*Task objective*
Find every line in the records below that contains "least", and copy it.

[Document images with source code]
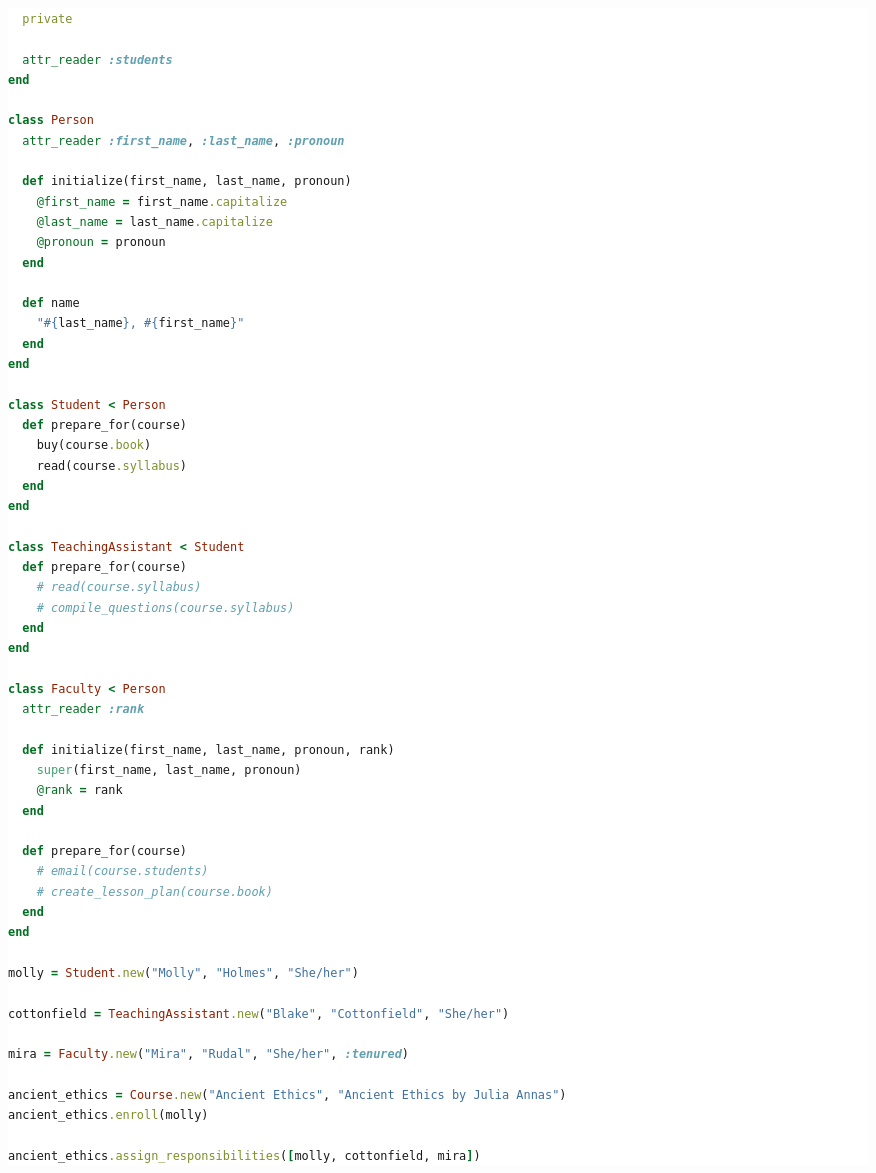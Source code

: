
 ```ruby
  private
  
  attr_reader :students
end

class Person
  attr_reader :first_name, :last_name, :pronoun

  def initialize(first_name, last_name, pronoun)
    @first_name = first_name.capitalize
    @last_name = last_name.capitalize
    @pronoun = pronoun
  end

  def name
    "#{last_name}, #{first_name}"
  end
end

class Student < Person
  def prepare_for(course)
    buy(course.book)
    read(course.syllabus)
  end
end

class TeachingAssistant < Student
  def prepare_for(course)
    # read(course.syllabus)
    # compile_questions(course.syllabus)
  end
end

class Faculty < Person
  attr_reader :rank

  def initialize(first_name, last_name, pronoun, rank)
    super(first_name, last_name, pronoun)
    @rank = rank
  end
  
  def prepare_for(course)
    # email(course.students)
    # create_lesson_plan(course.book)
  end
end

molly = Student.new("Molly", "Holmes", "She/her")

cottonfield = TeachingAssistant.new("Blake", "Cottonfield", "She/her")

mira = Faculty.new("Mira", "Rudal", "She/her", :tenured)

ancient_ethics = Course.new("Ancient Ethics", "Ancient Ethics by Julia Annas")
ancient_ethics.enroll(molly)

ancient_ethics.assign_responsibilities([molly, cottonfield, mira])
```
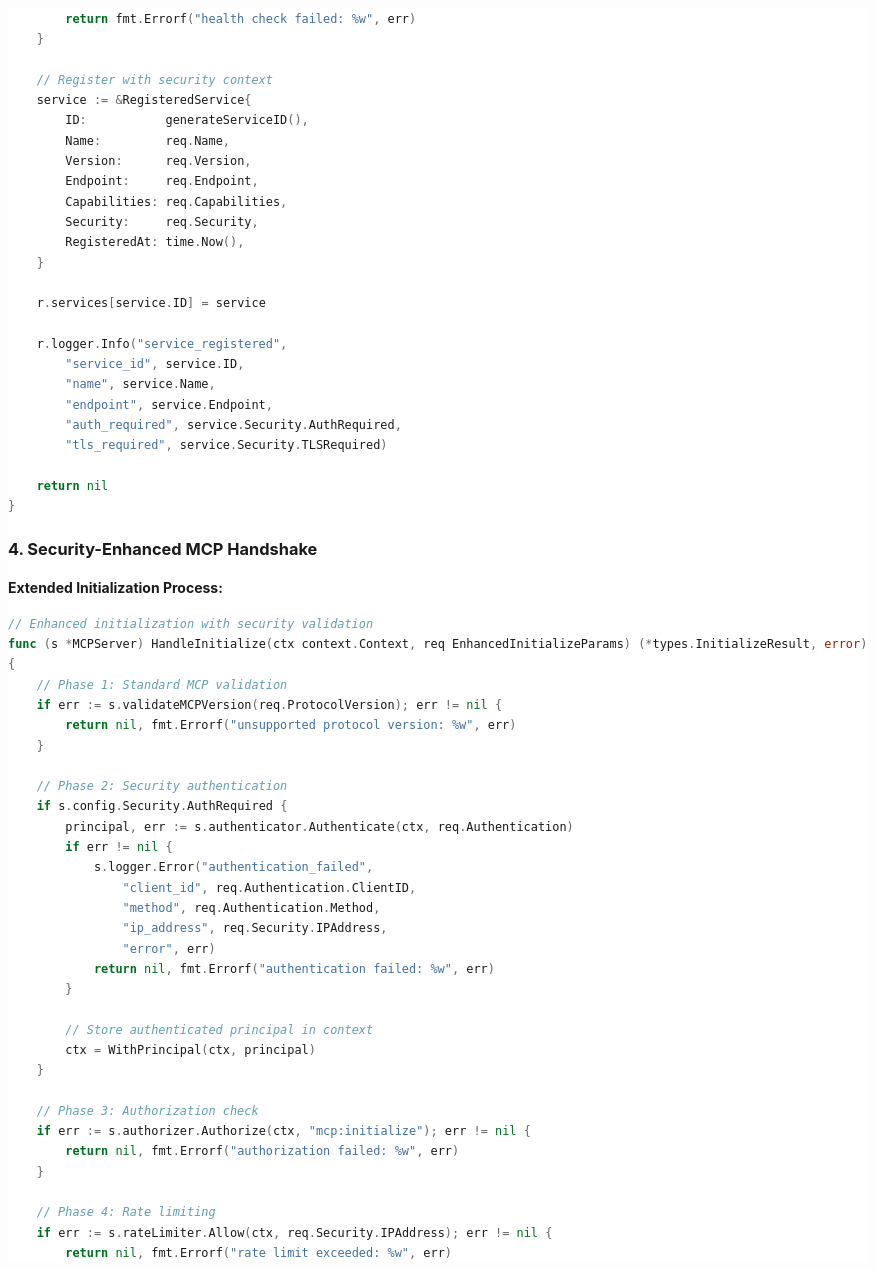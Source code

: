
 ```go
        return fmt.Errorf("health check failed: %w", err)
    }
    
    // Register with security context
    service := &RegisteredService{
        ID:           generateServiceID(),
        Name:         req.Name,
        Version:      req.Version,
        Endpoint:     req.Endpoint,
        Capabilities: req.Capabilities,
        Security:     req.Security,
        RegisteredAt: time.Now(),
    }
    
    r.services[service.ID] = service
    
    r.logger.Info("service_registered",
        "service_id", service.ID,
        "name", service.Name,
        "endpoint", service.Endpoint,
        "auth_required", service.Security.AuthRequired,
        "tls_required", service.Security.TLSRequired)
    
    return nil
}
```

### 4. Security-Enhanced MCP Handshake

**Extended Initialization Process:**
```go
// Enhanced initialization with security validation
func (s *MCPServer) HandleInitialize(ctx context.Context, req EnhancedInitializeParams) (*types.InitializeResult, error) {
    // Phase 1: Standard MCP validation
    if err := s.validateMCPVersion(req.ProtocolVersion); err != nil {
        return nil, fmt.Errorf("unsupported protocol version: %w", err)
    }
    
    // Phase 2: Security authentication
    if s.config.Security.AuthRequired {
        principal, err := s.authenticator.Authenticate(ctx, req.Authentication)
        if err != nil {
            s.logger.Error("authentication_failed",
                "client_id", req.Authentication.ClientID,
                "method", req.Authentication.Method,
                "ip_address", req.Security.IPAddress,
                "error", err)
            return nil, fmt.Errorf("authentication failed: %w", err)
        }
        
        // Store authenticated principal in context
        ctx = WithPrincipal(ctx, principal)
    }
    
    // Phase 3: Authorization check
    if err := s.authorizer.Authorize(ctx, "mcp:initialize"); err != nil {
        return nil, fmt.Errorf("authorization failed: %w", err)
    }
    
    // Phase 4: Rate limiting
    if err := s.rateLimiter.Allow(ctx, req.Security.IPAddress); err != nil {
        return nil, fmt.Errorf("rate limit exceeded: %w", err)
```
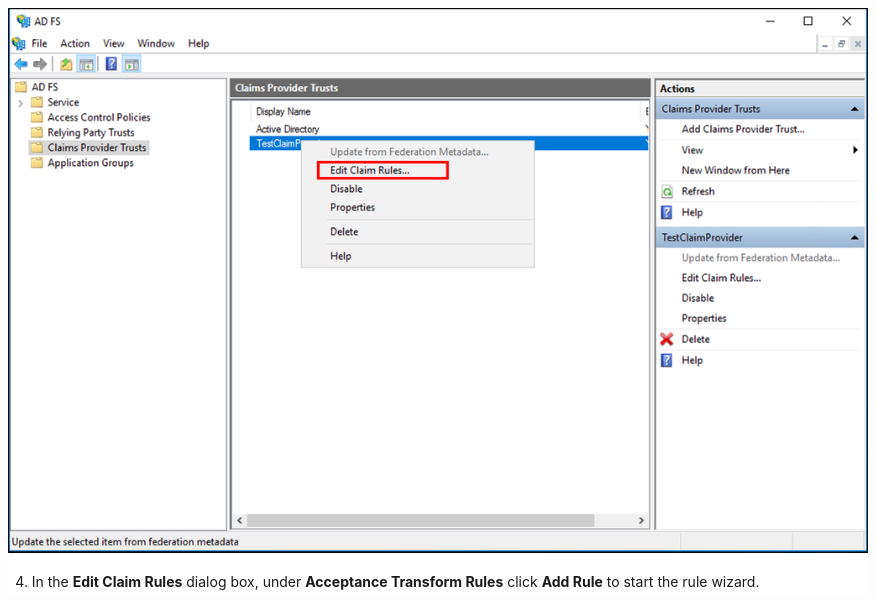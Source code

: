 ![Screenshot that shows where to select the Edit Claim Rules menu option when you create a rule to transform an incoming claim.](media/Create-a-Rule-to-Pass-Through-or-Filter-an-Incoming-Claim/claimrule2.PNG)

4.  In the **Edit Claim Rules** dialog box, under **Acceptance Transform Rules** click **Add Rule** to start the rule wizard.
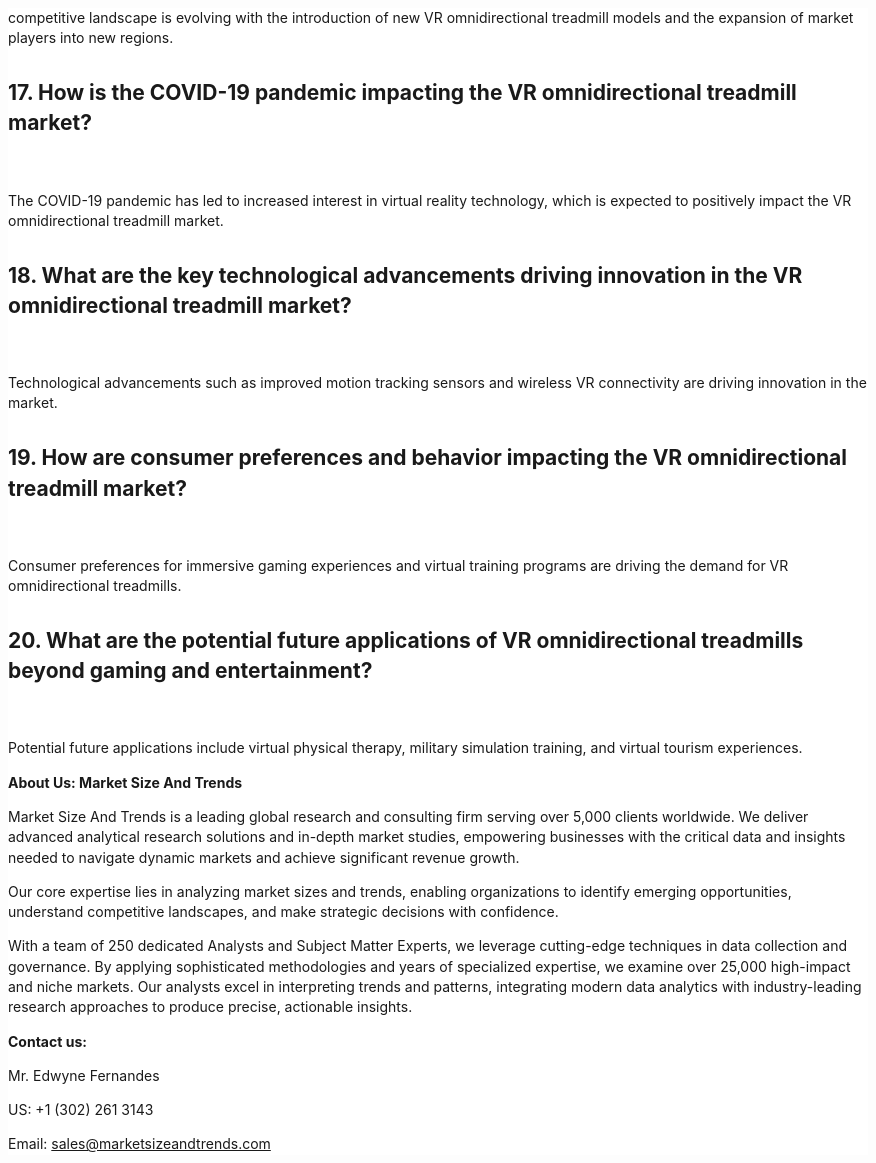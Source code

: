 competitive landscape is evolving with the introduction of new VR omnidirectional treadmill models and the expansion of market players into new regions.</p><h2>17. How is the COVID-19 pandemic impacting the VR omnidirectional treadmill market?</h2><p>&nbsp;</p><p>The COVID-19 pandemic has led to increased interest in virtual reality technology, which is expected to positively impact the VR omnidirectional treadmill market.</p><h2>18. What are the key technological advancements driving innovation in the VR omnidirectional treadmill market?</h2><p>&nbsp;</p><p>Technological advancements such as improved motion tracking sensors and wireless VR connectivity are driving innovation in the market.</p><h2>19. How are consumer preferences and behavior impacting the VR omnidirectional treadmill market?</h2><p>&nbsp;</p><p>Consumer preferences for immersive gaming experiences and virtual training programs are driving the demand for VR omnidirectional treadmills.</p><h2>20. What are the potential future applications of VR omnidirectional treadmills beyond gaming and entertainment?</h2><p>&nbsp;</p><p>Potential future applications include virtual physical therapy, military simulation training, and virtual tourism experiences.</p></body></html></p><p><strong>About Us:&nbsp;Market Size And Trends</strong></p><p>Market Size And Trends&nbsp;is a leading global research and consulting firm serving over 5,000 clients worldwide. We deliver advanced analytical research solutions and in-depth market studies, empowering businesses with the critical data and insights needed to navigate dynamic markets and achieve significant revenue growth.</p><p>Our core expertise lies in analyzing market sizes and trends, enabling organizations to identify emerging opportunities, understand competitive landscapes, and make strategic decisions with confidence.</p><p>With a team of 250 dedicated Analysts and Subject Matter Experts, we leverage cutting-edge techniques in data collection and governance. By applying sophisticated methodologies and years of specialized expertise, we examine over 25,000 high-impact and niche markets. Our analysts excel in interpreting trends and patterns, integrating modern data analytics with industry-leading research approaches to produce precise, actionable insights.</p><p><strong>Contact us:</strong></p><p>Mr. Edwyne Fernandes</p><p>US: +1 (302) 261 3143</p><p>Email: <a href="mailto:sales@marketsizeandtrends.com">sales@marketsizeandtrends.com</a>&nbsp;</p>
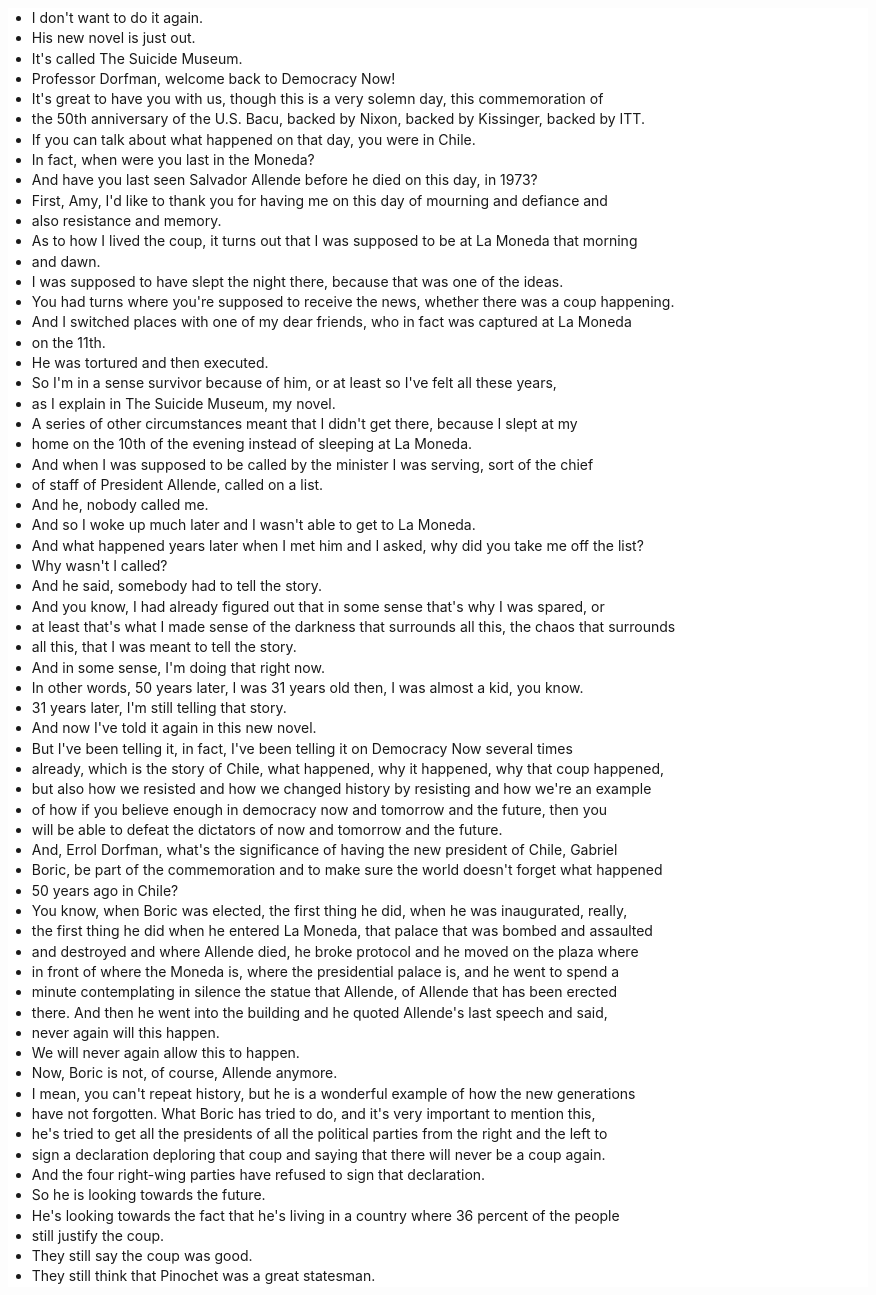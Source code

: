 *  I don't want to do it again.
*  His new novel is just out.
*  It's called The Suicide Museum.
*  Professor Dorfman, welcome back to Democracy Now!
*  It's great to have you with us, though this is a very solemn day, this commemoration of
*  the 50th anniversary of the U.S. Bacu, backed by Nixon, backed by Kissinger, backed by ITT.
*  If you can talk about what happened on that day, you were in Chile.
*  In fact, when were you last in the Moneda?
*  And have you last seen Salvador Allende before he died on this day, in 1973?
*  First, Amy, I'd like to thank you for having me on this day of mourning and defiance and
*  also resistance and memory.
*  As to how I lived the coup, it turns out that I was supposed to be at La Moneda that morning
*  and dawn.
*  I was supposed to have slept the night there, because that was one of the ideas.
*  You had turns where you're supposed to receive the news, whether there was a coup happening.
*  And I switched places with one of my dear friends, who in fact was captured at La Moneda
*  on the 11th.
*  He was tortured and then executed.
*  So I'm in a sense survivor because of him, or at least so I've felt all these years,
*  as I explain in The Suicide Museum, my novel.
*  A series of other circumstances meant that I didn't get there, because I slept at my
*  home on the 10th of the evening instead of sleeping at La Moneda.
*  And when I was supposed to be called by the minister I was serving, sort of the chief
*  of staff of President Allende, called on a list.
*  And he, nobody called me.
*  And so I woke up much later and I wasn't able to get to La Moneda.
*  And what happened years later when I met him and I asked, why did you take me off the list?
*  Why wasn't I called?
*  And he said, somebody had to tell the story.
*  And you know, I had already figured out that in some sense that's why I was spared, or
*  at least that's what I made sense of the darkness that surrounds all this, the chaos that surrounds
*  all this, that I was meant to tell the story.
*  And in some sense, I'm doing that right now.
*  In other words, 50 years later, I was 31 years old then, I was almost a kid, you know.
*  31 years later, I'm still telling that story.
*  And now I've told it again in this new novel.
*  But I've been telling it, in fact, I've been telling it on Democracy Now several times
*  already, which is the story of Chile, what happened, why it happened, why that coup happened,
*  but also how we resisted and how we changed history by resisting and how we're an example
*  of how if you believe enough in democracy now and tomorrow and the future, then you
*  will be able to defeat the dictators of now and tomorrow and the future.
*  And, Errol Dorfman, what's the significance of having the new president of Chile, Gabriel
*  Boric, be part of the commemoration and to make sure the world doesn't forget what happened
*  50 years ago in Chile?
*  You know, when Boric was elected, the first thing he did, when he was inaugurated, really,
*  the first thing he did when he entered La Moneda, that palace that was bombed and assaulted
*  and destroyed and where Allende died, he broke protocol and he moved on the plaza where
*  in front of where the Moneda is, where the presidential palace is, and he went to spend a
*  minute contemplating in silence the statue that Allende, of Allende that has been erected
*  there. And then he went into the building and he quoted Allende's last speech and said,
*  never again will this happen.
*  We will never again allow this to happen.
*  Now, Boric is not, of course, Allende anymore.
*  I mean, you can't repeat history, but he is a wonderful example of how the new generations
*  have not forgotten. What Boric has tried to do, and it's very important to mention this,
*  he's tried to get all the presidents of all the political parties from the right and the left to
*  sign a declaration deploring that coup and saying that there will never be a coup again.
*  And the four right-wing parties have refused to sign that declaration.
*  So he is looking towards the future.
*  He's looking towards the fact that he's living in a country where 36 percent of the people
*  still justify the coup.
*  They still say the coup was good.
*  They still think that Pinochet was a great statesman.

*Answer box*
*  So I'm in a sense survivor because of him, or at least so I've felt all these years,
*  at least that's what I made sense of the darkness that surrounds all this, the chaos that surrounds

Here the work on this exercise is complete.